Há tutores que estão dispostos a realizar sacrifícios e renunciar as próprias necessidades para manter a vida de
seus pets, ainda que a perda seja iminente. A técnica de radiologia Patrícia Oliveira tem lutado para manter a
vida de seu cão, um beagle chamado Bolt, que possui 9 anos de idade e foi diagnosticado com Síndrome de
Cushing. A doença contribui com o crescimento de vários órgãos do animal, bem como problemas na vesícula e
a perda total da visão de um dos olhos.

Ela revelou ainda que chegou a deixar de tirar recurso do próprio tratamento contra a depressão para comprar
comida destinada ao pet. A ajuda para cobrir gastos referentes ao tratamento do animal são recebidas por meio
de uma vaquinha virtual aberta na internet e também por meio de um grupo formado por tutores de outros
pets.

O esforço realizado por Patrícia e por seu companheiro é motivado pelo amor construído ao longo dos anos.

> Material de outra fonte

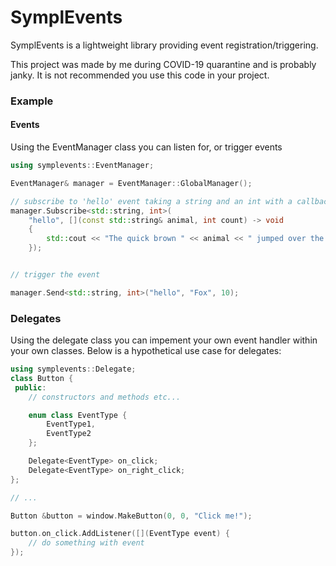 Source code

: # SymplEvents

SymplEvents is a lightweight library providing event registration/triggering.

This project was made by me during COVID-19 quarantine and is probably janky. It is not recommended you use this code in your project.

### Example

#### Events
Using the EventManager class you can listen for, or trigger events
```cpp
using symplevents::EventManager;

EventManager& manager = EventManager::GlobalManager();

// subscribe to 'hello' event taking a string and an int with a callback
manager.Subscribe<std::string, int>(
    "hello", [](const std::string& animal, int count) -> void
    {
        std::cout << "The quick brown " << animal << " jumped over the lazy dog " << count << " times" << std::endl;
    });


// trigger the event 

manager.Send<std::string, int>("hello", "Fox", 10);
```

### Delegates
Using the delegate class you can impement your own event handler within your own classes.
Below is a hypothetical use case for delegates:

```cpp
using symplevents::Delegate;
class Button {
 public:
    // constructors and methods etc...

    enum class EventType {
        EventType1,
        EventType2
	};

    Delegate<EventType> on_click;
    Delegate<EventType> on_right_click;
};

// ...

Button &button = window.MakeButton(0, 0, "Click me!");

button.on_click.AddListener([](EventType event) {
    // do something with event
});
```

Patrícia relembrou os melhores anos de Bolt, em que ele corria pelo lar da família. Patrícia defendeu que, apesar
dos problemas enfrentados pelo pet, ela não está disposta a realizar uma eutanásia no animal, pois acredita
que ele demonstra condições de viver por mais tempo. “Ele ainda come, ainda dorme e ainda se locomove. Ele
é o meu filho de pelo, e se partir, vai levar uma parte do meu coração. Quando eu fiz uma cirurgia para remover
um tumor na coluna, o Bolt foi o meu porto seguro”, disse.